> **Problem description**: Among the entries below, find the lines with the word "parameters" and return them.

> **Source data**:
════

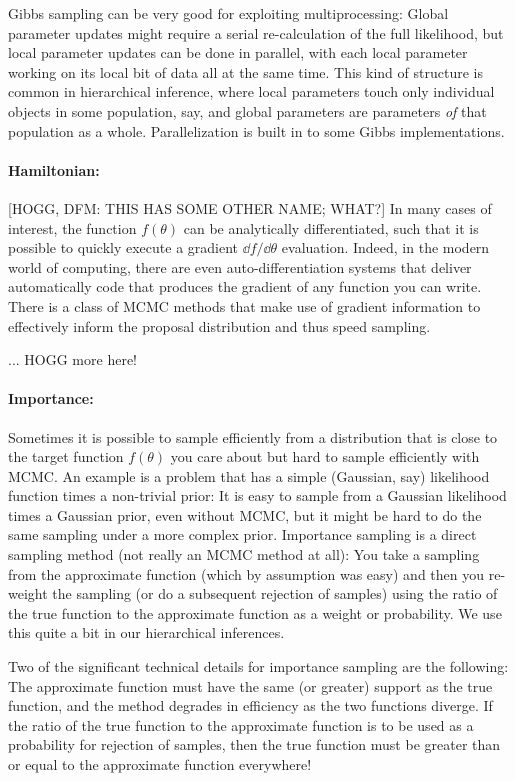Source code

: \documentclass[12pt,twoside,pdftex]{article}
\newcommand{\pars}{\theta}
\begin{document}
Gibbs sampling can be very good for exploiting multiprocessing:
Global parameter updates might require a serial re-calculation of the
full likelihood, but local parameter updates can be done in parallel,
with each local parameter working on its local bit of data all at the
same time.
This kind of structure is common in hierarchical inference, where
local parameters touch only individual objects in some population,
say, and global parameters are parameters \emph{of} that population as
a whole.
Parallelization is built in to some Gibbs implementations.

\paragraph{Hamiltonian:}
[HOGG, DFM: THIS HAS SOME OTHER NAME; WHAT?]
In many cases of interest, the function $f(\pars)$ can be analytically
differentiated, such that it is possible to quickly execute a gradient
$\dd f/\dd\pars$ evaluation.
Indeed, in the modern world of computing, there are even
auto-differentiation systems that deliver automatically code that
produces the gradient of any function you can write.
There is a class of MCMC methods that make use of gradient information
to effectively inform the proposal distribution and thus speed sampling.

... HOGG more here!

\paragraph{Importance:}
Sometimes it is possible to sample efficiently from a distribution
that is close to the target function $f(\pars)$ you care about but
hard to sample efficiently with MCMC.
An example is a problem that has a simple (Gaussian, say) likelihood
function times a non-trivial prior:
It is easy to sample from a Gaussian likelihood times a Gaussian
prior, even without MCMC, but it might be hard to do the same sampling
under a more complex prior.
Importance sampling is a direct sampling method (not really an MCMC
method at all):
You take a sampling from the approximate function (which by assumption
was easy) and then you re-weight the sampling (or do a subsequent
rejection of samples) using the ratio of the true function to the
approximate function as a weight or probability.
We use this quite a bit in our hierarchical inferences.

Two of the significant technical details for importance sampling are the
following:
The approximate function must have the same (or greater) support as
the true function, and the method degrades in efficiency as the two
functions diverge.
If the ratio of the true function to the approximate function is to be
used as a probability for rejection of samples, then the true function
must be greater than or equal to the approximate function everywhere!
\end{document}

════

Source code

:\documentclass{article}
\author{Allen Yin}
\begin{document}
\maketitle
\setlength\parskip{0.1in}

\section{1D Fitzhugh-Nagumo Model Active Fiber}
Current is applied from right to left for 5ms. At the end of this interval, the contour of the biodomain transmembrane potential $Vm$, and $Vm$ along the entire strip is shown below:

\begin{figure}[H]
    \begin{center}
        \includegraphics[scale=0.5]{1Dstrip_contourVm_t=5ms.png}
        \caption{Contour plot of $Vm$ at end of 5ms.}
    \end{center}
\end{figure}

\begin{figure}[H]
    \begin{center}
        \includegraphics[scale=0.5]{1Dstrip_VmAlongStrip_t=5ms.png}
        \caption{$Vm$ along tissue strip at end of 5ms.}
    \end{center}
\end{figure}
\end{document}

════

> **Response**:
local parameters touch only individual objects in some population,
say, and global parameters are parameters \emph{of} that population as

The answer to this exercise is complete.